Premarital sex, pros and cons

Quote: (05-24-2019 08:13 AM)Dr. Howard Wrote:  

Quote: (05-24-2019 07:02 AM)Teedub Wrote:  

In Islamic and Hindu societies, they marry their children off young and there's far less divorce. They grow to love one another, and yes, it's about codependency and mutual need - not 'romance' as is sold in Disney movies (and European literature generally). I think it's probably a better system than the West, but maybe I was just born in the wrong era.

1. Pre-martial sex is basically necessary for modern relationships in the western world. I'd say it's helpful, given the circumstances.

2. I'm not sure about the second question.

I agree, if you are living as a secular person you will get nowhere in relationships or with women without premarital sex. This is I think why Christian and other no premarital sex practitioners are looked upon as 'losers' by the secular world. Christian guys I know that were brought up fully in the church get destroyed by dating secular women. They get destroyed because they are dating someone that operates by entirely different rules.

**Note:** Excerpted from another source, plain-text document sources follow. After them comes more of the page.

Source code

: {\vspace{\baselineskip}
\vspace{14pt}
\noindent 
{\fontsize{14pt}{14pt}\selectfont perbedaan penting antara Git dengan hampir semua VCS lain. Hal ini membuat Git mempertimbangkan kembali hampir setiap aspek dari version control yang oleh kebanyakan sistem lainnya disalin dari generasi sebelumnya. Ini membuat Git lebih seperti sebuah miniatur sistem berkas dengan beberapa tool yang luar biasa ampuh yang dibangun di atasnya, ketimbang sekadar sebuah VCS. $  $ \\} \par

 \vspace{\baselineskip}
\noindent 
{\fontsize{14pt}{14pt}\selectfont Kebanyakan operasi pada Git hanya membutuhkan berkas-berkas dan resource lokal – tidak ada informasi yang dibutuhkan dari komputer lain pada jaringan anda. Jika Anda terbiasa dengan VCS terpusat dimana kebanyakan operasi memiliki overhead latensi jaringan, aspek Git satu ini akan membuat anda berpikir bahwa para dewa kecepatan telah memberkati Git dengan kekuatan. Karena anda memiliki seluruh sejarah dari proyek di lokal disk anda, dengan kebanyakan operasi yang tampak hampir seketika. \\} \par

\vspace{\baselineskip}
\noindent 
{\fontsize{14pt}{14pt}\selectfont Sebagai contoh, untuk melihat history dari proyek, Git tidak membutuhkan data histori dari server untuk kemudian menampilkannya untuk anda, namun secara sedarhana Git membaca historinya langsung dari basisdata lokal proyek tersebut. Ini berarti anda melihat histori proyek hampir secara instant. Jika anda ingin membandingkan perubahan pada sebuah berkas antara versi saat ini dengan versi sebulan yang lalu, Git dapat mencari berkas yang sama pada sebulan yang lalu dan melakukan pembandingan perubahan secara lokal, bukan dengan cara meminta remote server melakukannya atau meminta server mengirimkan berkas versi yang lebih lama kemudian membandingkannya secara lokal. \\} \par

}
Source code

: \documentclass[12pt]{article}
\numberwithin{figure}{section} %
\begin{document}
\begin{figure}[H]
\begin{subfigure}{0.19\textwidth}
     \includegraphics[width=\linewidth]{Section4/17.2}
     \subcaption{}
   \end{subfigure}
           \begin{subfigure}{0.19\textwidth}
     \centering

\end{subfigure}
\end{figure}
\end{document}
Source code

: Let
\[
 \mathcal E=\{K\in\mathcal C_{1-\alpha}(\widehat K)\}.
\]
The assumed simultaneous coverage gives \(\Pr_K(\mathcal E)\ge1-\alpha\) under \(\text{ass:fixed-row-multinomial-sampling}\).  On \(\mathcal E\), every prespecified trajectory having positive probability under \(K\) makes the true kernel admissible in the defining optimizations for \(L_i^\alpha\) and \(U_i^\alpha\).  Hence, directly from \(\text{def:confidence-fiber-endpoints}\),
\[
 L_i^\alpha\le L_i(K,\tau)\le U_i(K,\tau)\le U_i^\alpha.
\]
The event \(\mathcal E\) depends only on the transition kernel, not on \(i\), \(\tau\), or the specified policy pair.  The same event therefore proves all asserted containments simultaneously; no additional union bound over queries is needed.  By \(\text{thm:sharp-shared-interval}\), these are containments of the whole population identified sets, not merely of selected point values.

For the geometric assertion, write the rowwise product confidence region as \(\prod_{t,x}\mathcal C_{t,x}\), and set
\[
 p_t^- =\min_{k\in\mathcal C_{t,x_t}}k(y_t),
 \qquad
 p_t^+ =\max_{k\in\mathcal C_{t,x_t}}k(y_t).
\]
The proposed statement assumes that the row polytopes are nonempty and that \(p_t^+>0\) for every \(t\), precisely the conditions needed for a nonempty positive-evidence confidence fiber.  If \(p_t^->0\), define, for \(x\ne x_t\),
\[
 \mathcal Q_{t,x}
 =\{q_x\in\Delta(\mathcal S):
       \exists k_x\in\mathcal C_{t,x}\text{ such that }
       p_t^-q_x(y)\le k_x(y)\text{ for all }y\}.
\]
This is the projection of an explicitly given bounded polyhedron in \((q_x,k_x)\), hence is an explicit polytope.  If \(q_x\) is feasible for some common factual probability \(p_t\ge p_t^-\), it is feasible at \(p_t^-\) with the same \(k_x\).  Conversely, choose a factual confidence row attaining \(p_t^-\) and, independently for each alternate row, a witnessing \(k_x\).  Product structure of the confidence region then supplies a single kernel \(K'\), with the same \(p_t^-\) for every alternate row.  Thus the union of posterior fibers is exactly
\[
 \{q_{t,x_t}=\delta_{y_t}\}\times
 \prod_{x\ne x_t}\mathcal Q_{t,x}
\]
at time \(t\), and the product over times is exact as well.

As to the second part, you were close to the mark with your first statement about marrying people off young. In some of the what I'll call "cucked" denominations they adhere to both the 'no premarital sex' doctrine and the 'you go girl' secularism that women shouldn't marry until after they have gone to college, got a career etc....which puts them at age 30.

Its an incompatible idea. The idea that young people when they are at their most hormonal will just 'wait it out' is just asking for problem. By age 30, women are going to have fertility issues, other interests, definitely have succumbed to temptation a few times etc. Men on the other hand will have rationalized ways to skirt the rules or have developed messed up patterns of interactions with women by that point.

Last, I think being married young when you both have little brains, or money creates a codependency that is necessary for a marriage to grow...but only for those that are religious. If you are secular, where divorce is permissible, porn is fine, drugs and alcohol are fine and your role-models are hollywood and music DO not get married young. You'll feel like you are missing out.
That's precisely the problem. Modern equality ensures that women are exhorted to be men even though they are different.

Women can and should marry far younger than that.

Although men can fulfill that precise script of being 25-30(or even younger if talented) having established a good income and be a good Husband much more easily by comparison without the equivalent fertility problems.

It doesn't need to be necessary for men and women to be the same age going into a marriage.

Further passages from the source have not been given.